Erano tutte sorprendentemente uguali quelle fette, tutte dello stesso spessore, tutte della stessa dimensione. Non riuscivo a spiegarmi come faceva a tagliarle così perfette e precise.
Una mattina, di prima mattina, decisi di andare in quel luogo per osservare ‘o Nirone mentre tagliava le angurie per carpirne il segreto.
Apriti cielo! Si aprì un mondo davanti ai miei occhi. Scoprii che era tutta una questione di conoscenza della forma e di approccio razionale e geometrico alla realtà, con l’obiettivo di semplificare una forma complessa in tante piccole forme più semplici e gestirle poi autonomamente indipendentemente dalla forma complessa che le conteneva.
In buona sostanza ed in estrema sintesi, ‘o Nirone operava il primo taglio longitudinalmente all’anguria, seguendo il diametro maggiore e separando l’anguria in due parte uguali e allungate.
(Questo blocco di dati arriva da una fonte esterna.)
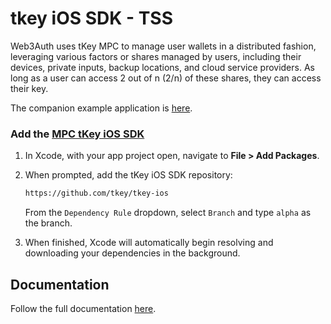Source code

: # tkey iOS SDK - TSS

Web3Auth uses tKey MPC to manage user wallets in a distributed fashion, leveraging various factors or shares managed by users, including their devices, private inputs, backup locations, and cloud service providers. As long as a user can access 2 out of n (2/n) of these shares, they can access their key.

The companion example application is [here](https://github.com/torusresearch/tkey-rust-ios-example/tree/alpha).

### Add the [MPC tKey iOS SDK](https://github.com/tkey/tkey-ios/tree/alpha)

1. In Xcode, with your app project open, navigate to **File > Add Packages**.

1. When prompted, add the tKey iOS SDK repository:

   ```sh
   https://github.com/tkey/tkey-ios
   ```

   From the `Dependency Rule` dropdown, select `Branch` and type `alpha` as the branch.

1. When finished, Xcode will automatically begin resolving and downloading your dependencies in the background.

## Documentation

Follow the full documentation [here](https://web3auth.io/docs/sdk/core-kit/mpc-tkey-ios).
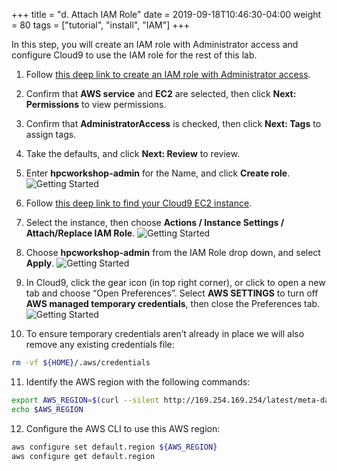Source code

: +++
title = "d. Attach IAM Role"
date = 2019-09-18T10:46:30-04:00
weight = 80
tags = ["tutorial", "install", "IAM"]
+++

In this step, you will create an IAM role with Administrator access and configure Cloud9 to use the IAM role for the rest of this lab.

1. Follow [this deep link to create an IAM role with Administrator access](https://console.aws.amazon.com/iam/home#/roles$new?step=review&commonUseCase=EC2%2BEC2&selectedUseCase=EC2&policies=arn:aws:iam::aws:policy%2FAdministratorAccess).

2. Confirm that **AWS service** and **EC2** are selected, then click **Next: Permissions** to view permissions.

3. Confirm that **AdministratorAccess** is checked, then click **Next: Tags** to assign tags.

4. Take the defaults, and click **Next: Review** to review.

5. Enter **hpcworkshop-admin** for the Name, and click **Create role**. 
![Getting Started](/images/introductory-steps/iam-role-1.png)

6. Follow [this deep link to find your Cloud9 EC2 instance](https://console.aws.amazon.com/ec2/v2/home?#Instances:search=cloud9;sort=desc:launchTime).

7. Select the instance, then choose **Actions / Instance Settings / Attach/Replace IAM Role**. 
![Getting Started](/images/introductory-steps/iam-role-2.png)

8. Choose **hpcworkshop-admin** from the IAM Role drop down, and select **Apply**.
![Getting Started](/images/introductory-steps/iam-role-3.png)

9. In Cloud9, click the gear icon (in top right corner), or click to open a new tab and choose “Open Preferences”. Select **AWS SETTINGS** to turn off **AWS managed temporary credentials**, then close the Preferences tab.
![Getting Started](/images/introductory-steps/cloud9-credentials.png)

10. To ensure temporary credentials aren’t already in place we will also remove any existing credentials file:

```bash
rm -vf ${HOME}/.aws/credentials
```

11. Identify the AWS region with the following commands:

```bash
export AWS_REGION=$(curl --silent http://169.254.169.254/latest/meta-data/placement/region)
echo $AWS_REGION
```

12. Configure the AWS CLI to use this AWS region:

```bash
aws configure set default.region ${AWS_REGION}
aws configure get default.region
```
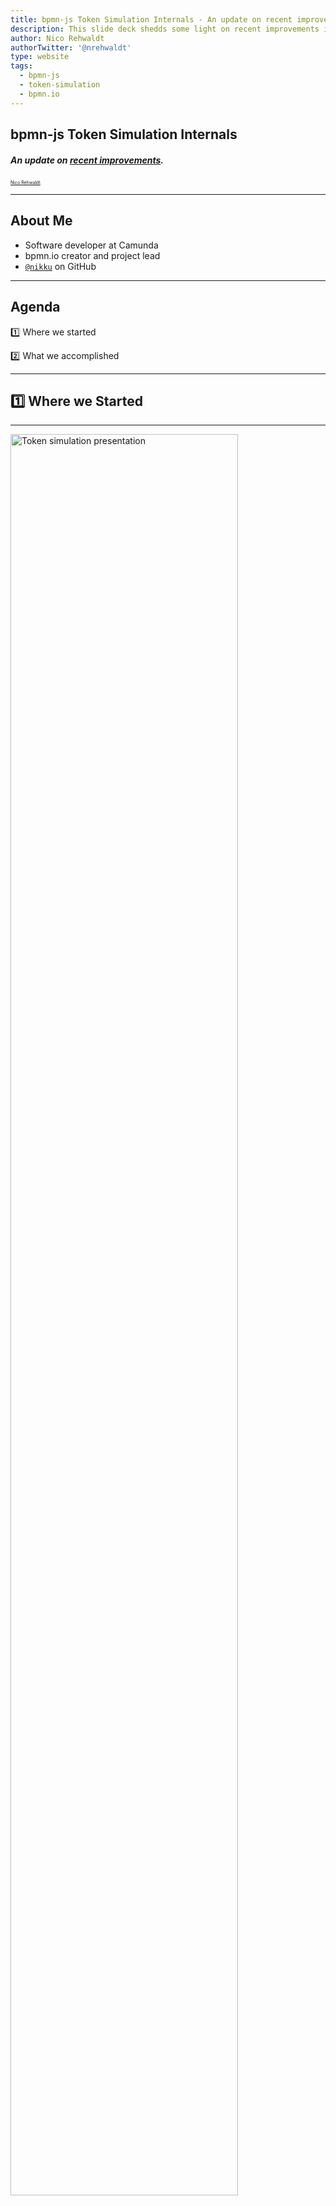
 ```yaml
---
title: bpmn-js Token Simulation Internals - An update on recent improvements.
description: This slide deck shedds some light on recent improvements in the  bpmn-js-token-simulation tool.
author: Nico Rehwaldt
authorTwitter: '@nrehwaldt'
type: website
tags:
  - bpmn-js
  - token-simulation
  - bpmn.io
---
```


## bpmn-js Token Simulation Internals

##### An update on [recent improvements](https://github.com/bpmn-io/bpmn-js-token-simulation/compare/v0.11.1...v0.21.1).

[<small style="font-size: .5em">Nico Rehwaldt</small>](https://github.com/nikku)


---

## About Me

* Software developer at Camunda
* bpmn.io creator and project lead
* [`@nikku`](https://github.com/nikku) on GitHub

---

## Agenda

:one: Where we started

:two: What we accomplished

---

## :one: Where we Started

---

[<img src="./token-simulation-presentation.png" alt="Token simulation presentation" width="85%">](https://github.com/nikku/2021-token-simulation)

---

## Camunda Community Summit

* Presentation received positive feedback
* Also highlighted some issues

---

## It is a fun project to hack upon.

---

## :arrow_right: Let's go!

---

## Goals

* Gain a deep understanding of token-simulation
* Improve maintainability :arrow_right: Make contributions possible
* Make it work (BPMN 2.0 compliant) and powerful (complex BPMN elements)

---

## :two: What we Accomplished

---

[<img src="./token-simulation-demo.gif" alt="Token simulation overview" width="75%">](https://bpmn-io.github.io/bpmn-js-token-simulation/)

---


## In a Nutshell

* A standalone simulator
* A solid execution model
* An improved testing story
* Just add animations
* General housekeeping

---

## A Standalone Simulator

🟡 Single instance process-engine, scattered across [the whole code base](https://github.com/bpmn-io/bpmn-js-token-simulation/tree/v0.11.1), i.e. [context pad handlers](https://github.com/bpmn-io/bpmn-js-token-simulation/blob/v0.11.1/lib/features/context-pads/handler/BoundaryEventHandler.js) and [simulation behavior](https://github.com/bpmn-io/bpmn-js-token-simulation/blob/v0.11.1/lib/features/token-simulation-behavior/handler/BoundaryEventHandler.js).

🟢 [Dedicated, multi-instance simulator](https://github.com/bpmn-io/bpmn-js-token-simulation/blob/master/lib/simulator/Simulator.js) with own state management. Driven via API, hooked into via events.

🟢 Executes signals, escalation, message flows and most other complex BPMN behaviors.

---

## A Solid Execution Model

🟢 Scopes represent activities

🟢 Behaviors implement element specific scope _enter_, _exit_ and _signal_ (user trigger) actions

---

![Scope in action](./scopes.png)

---

## 🟢 Drive the Simulation

```javascript
const processElement = elementRegistry.get('Process');
const startEventElement = elementRegistry.get('StartEvent');

// start instance of <Process>
simulator.signal({
  element: processElement,
  startEvent: startEventElement
});
```

---

## 🟢 Query Active Scopes

```javascript
const processElement = elementRegistry.get('Process');
const startEventElement = elementRegistry.get('StartEvent');

// active instances in <Process>
const runningScopes = simulator.findScopes({
  element: processElement
});
```

---

## 🟢 Register a Behavior

```javascript
function TaskBehavior(simulator) {
  simulator.registerBehavior('bpmn:Task', this);
}
```

---

## 🟢 Exit a Task

```javascript
TaskBehavior.prototype.exit = function(context) {
  context.element.outgoing.filter(isSequenceFlow).map(flow => {
    simulator.enter({
      element: flow,
      parentScope: context.scope.parent
    });
  });
};
```

---

## An Improved Testing Story

🟡 UI integration testing only.

🟢 [Dedicated tests](https://github.com/bpmn-io/bpmn-js-token-simulation/blob/master/test/spec/simulator/SimulatorSpec.js) against the simulator API.

🟢 [UI tests](https://github.com/bpmn-io/bpmn-js-token-simulation/blob/master/test/spec/SimulationSpec.js) as a layer on top.


---

## 🟢 Dedicated Simulator Tests

```javascript
verify('simple', () => {

  // when
  signal({
    element: element('Process_1')
  });

  // then
  expectTrace(...);
});
```

---

## 🟢 UI-based Integration Tests

```javascript
it('should execute happy path', async function() {

  // when
  triggerElement('StartEvent_1');

  await scopeDestroyed();

  // then
  expectHistory(...);
});
```

---

## 🟢 Test Cover All Things!

[<img src="./test-coverage.png" alt="bpmn-js-token-simulation test coverage diagram" style="width: 65%">](https://app.codecov.io/gh/bpmn-io/bpmn-js-token-simulation)

---

## 🟢 Just Add Animation

```javascript
AnimatedSequenceFlowBehavior.prototype.enter = function(context) {

  const {
    element,
    scope
  } = context;

  this._animation.animate(element, scope, () => {
    SequenceFlowBehavior.prototype.enter.call(this, context);
  });
};
```
---

## General Housekeeping

🟢 Migrate to ES modules

🟢 Migrate to GitHub actions

🟢 Remove `SVG.js` in favor of own animation core

---

[<img src="./bundle-size.png" alt="bpmn-js-token-simulation test coverage diagram" style="width: 75%">](https://bundlephobia.com/result?p=bpmn-js-token-simulation)

---

### And [more improvements](https://github.com/bpmn-io/bpmn-js-token-simulation/blob/master/CHANGELOG.md).

---

## Even more could be done

* Visual token trace
* Life- / deadlock detection
* Transactions
* ...

---

<!--config
theme=eco
-->

# [Try it out!](https://bpmn-io.github.io/bpmn-js-token-simulation/)

---

## Thank you. <span style="color: #ff5500">Questions?</span>

---

<!--config
theme=eco
-->

## Contribute to Token Simulation

#### You like the token simulation tool? Consider contributing [on Github](https://github.com/bpmn-io/bpmn-js-token-simulation) and help us to make it even better :heart:.

---

## Resources

* https://github.com/bpmn-io/bpmn-js-token-simulation
* https://github.com/nikku/2021-token-simulation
Il primo taglio era quello più complicato, perché la superficie curva del frutto lo faceva oscillare e lì ci voleva un grande coltello che con un sol taglio, preciso, netto dividesse il frutto in due parti uguali.
Poi disponeva la metà del frutto con la parte piana sul piano del tavolo; operava ancora un taglio longitudinale, in modo tale che aveva due metà ancora più gestibili. Il taglio questa volta era più semplice da eseguire, perché la metà del frutto era appoggiato con il lato piano e non aveva possibilità di muoversi. In questo modo otteneva l’anguria divisa in quattro parti uguali, tagliate sul lato lungo.
Ognuna delle quali, sempre appoggiata con il lato piano sul tavolo, veniva divisa con un taglio trasversale in due metà: otteneva, così, otto parti piccole della grande anguria, ognuna delle quali, facilmente gestibile.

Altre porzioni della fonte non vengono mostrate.